Hemodynamic Biomarkers for POTS Using a Novel Continuous Beat-to-Beat Wearable Blood Pressure Monitor
Principal Investigator: Dr. Robert Sheldon, University of Calgary
Dr. Sheldon and colleagues have developed a tiny, wearable blood pressure monitor that can be placed behind the ear, which could change how dysautonomia patients are diagnosed, how they manage their disease, and how we study autonomic disorders in real-life settings. This device can measure heart rate and beat to beat blood pressure. This study will explore whether this device can accurately measure cardiac stroke volume, by comparing the device in people with POTS (who tend to have reduced stroke volume) and healthy controls, using real-life data from the device and MRI imaging of cardiac function. The study will also help us learn more about cardiac function in POTS, and whether changes in heart rate, blood pressure and stroke volume during the day, at night, or in other real-life settings, influence POTS patients' symptoms. It is our hope that this research will demonstrate the research and clinical usefulness of this device, so that it may become more widely available to patients, doctors and researchers.

Characterization and Intervention Studies in Patients with Postural Orthostatic Tachycardia Syndrome and Inappropriate Sinus Tachycardia Associated with Post-Acute COVID-19 Syndrome
Principal Investigator: Dr. Marcus Stahlberg, Karolinska University
The overall purpose of this project is two-fold. First, the researchers aim to describe the biological mechanisms and identify potential novel therapeurtic targets in Long COVID patients with cardiovascular autonomic dysfunction (postural orthostatic tachycardia syndrome, inappropriate sinus tachycardia, tachycardia not meeting the POTS or IST criteria) and microvascular endothelial dysfunction. Long COVID patients from clinics around Sweden will be screened using tilt table and other autonomic testing, mast cell activation syndrome biomarkers, lipidomics, proteomics (mass spectrometry), stress-perfusion cardiac MRI, assessment of endothelial function, 6 minute walk test, quality of life and other self-reported screenings from the time of Long COVID diagnosis until four years after diagnosis. The second stage of the study includes randomized placebo controlled, double-blinded clinical trials assessing the efficacy of various interventions, including ivabradine, naltrexone, fulvic acid and enhanced external counter pulsation (EECP). The goal is to deliver rapid evidence-based treatments and to discover novel therapeutic targets that can benefit other Long COVID, POTS and IST patients.

Phenotyping Mitochondrial and Immune Dysfunction in POTS with Target Clinical Interventions
Principal Investigators: Dr. Taylor Doherty and Dr. Pam Taub, UC San Diego

Previous research has shown evidence of inflammatory and autoimmune markers in POTS. In several other diseases, persistent inflammation and autoimmunity have been linked to mitochondrial dysfunction, but this has not been studied in POTS yet. In this study, the researchers hypothesize that some POTS patients have mitochondrial and immune dysfunction that causes energy imbalance in the body and problems with immune system regulation.
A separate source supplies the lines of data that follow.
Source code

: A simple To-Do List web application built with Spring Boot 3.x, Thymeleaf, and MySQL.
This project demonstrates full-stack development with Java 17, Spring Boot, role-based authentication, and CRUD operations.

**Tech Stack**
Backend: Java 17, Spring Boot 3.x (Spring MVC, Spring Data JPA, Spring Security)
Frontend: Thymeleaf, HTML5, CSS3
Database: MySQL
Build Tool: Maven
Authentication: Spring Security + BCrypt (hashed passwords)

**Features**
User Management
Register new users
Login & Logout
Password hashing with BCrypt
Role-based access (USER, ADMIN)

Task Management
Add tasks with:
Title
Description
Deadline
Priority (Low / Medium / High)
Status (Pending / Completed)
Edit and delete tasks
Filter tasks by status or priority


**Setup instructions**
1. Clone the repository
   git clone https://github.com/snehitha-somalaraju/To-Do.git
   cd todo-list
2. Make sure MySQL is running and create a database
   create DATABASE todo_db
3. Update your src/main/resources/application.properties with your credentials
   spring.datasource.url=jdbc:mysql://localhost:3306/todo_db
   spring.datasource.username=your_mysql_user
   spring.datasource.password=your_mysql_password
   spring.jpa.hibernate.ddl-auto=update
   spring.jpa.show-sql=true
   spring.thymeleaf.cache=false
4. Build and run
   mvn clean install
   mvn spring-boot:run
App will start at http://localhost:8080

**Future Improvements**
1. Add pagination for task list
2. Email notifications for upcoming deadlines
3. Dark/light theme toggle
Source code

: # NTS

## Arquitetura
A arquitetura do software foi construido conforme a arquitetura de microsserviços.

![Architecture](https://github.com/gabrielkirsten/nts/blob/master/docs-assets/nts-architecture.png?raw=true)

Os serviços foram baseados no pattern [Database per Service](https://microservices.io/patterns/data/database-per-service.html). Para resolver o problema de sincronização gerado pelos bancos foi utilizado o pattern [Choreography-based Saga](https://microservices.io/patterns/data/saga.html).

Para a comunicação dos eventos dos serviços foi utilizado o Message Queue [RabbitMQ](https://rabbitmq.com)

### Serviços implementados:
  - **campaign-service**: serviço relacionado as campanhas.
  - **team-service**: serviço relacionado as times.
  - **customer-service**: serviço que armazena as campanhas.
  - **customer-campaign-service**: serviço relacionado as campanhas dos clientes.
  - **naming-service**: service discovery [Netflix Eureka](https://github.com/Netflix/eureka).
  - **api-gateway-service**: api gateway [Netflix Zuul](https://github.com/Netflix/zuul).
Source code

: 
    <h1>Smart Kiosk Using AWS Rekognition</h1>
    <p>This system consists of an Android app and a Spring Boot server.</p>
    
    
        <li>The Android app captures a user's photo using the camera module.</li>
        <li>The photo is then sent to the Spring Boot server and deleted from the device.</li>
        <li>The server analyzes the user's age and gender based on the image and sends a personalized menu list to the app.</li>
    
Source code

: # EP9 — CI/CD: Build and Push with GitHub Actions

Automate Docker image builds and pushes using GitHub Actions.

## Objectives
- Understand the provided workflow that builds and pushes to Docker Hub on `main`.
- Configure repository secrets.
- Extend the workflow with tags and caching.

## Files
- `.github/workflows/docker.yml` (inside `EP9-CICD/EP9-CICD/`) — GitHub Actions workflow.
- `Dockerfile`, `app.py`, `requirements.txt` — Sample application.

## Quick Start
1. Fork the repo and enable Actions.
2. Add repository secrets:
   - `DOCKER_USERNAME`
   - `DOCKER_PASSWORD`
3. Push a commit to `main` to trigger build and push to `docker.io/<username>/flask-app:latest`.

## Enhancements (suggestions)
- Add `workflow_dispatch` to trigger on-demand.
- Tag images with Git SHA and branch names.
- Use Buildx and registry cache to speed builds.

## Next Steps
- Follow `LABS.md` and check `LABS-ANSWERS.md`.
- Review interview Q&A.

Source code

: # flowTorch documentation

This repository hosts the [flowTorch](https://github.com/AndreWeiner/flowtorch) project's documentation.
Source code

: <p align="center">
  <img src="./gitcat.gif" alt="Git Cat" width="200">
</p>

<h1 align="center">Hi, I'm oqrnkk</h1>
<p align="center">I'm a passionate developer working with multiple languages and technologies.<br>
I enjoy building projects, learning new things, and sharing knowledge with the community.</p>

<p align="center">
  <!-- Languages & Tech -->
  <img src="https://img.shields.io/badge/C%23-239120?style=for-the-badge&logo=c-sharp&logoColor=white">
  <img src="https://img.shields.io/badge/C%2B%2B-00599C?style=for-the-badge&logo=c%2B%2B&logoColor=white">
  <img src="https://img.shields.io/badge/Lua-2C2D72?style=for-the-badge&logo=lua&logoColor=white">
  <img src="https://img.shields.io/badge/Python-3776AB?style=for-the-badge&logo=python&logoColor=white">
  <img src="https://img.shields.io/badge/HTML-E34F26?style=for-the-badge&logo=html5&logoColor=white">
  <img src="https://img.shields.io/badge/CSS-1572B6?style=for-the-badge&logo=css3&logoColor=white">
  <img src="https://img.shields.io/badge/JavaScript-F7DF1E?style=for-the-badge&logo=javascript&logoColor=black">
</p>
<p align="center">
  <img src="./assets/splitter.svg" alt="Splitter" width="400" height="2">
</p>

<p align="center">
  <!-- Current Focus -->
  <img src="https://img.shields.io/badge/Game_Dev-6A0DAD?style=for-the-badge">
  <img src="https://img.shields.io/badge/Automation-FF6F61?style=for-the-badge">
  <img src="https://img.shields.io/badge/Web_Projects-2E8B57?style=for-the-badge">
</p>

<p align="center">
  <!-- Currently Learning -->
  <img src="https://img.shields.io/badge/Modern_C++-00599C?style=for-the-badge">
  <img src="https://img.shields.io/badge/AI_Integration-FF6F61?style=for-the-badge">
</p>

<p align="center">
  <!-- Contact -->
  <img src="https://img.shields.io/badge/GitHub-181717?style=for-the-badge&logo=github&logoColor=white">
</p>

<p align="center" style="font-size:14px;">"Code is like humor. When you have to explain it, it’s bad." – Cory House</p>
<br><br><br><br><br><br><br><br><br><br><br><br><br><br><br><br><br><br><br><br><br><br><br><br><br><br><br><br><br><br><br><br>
They will test this hypothesis by measuring mitochondrial function, inflammation, and immune cell exhaustion in POTS patients before and after undergoing a lifestyle intervention called time-restricted eating (TRE) in which patients eat during a 10 hour window each day, and fast for the rest of the day. TRE has been shown to improve mitochondrial function and inflammation in other diseases, and they hope this intervention will result in improved quality of life in people with POTS. In addition to the TRE intervention, this study will help us understand mitochondrial function in POTS, which may lead to more targeted treatment approaches.